REQUIRED WORK
Filter the entries below, keeping every line that has the word "also".

━━━━━ PROVIDED MATERIAL ━━━━━

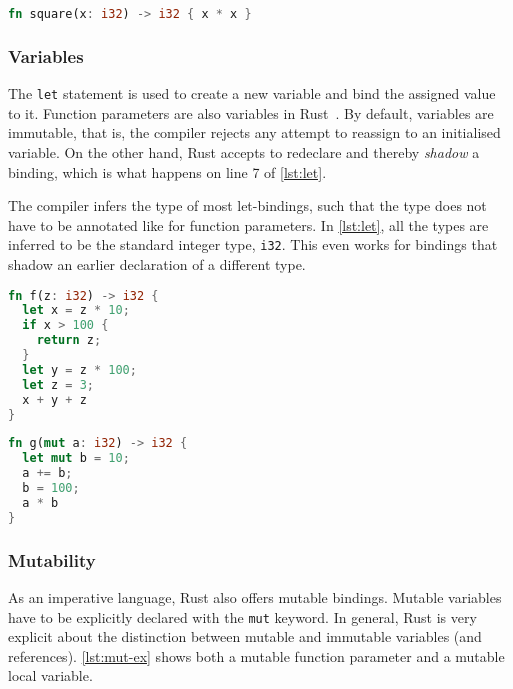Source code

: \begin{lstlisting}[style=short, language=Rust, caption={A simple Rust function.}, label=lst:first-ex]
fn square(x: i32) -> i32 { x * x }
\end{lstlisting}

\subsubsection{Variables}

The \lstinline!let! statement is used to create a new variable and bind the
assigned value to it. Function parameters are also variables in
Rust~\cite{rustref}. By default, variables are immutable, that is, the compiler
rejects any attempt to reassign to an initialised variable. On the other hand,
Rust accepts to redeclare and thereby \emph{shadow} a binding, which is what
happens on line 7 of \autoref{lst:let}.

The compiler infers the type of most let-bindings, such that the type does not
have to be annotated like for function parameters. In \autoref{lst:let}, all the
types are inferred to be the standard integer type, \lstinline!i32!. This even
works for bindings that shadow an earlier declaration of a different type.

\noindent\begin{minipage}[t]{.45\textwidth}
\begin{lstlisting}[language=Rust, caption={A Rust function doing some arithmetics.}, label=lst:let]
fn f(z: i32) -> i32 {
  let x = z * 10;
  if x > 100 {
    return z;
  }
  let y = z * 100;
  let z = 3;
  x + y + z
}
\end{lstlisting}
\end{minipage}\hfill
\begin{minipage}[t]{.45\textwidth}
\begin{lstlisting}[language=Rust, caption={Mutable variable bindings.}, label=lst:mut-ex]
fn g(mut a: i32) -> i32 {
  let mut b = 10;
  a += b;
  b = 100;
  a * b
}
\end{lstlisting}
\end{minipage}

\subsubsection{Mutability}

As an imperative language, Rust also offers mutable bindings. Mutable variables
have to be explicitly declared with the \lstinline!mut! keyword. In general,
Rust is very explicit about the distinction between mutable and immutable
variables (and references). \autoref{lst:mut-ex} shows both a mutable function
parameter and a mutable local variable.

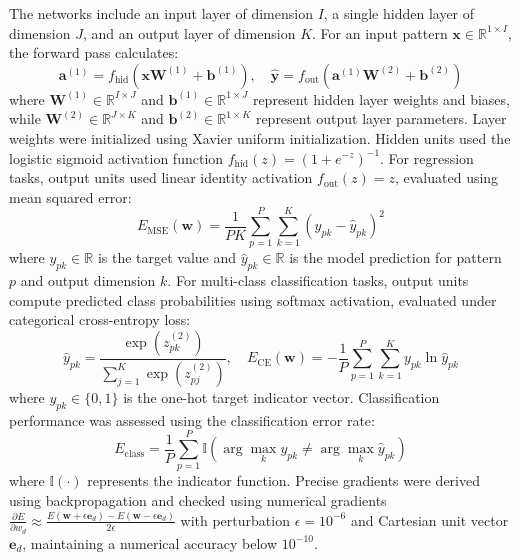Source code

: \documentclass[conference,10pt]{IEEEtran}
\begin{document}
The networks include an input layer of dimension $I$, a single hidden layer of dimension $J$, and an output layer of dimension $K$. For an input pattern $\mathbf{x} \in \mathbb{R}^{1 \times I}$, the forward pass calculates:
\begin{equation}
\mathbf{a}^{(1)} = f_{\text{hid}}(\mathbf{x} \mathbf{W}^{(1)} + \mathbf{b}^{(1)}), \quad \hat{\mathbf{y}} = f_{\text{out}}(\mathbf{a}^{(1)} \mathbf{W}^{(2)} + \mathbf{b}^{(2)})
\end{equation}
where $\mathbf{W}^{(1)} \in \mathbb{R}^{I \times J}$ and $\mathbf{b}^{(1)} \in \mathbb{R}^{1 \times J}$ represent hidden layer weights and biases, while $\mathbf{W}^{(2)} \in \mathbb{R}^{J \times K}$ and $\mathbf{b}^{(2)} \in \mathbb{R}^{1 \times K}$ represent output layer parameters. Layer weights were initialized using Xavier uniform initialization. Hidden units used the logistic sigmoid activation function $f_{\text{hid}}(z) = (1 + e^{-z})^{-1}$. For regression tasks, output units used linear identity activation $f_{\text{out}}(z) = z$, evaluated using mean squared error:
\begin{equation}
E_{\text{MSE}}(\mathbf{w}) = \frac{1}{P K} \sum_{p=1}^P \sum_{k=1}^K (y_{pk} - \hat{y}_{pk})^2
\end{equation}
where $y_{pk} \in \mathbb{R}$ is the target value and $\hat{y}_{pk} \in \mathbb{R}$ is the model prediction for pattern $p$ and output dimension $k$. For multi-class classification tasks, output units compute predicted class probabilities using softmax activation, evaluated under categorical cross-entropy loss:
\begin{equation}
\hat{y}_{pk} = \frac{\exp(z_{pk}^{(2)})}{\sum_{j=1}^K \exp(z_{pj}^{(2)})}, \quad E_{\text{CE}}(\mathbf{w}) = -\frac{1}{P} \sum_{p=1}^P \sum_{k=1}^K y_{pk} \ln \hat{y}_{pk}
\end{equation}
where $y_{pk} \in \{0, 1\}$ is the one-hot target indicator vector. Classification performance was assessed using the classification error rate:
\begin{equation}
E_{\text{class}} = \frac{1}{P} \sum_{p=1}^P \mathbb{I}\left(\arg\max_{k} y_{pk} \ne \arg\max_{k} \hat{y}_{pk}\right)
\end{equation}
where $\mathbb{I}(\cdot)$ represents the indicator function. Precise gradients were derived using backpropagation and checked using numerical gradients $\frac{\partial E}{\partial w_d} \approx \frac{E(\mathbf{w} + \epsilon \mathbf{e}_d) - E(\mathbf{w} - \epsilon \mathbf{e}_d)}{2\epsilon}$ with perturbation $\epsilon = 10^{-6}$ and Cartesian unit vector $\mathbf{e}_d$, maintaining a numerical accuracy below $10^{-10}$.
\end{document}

━━━━━

COMPLETED EXERCISE
assigned value to it. Function parameters are also variables in
As an imperative language, Rust also offers mutable bindings. Mutable variables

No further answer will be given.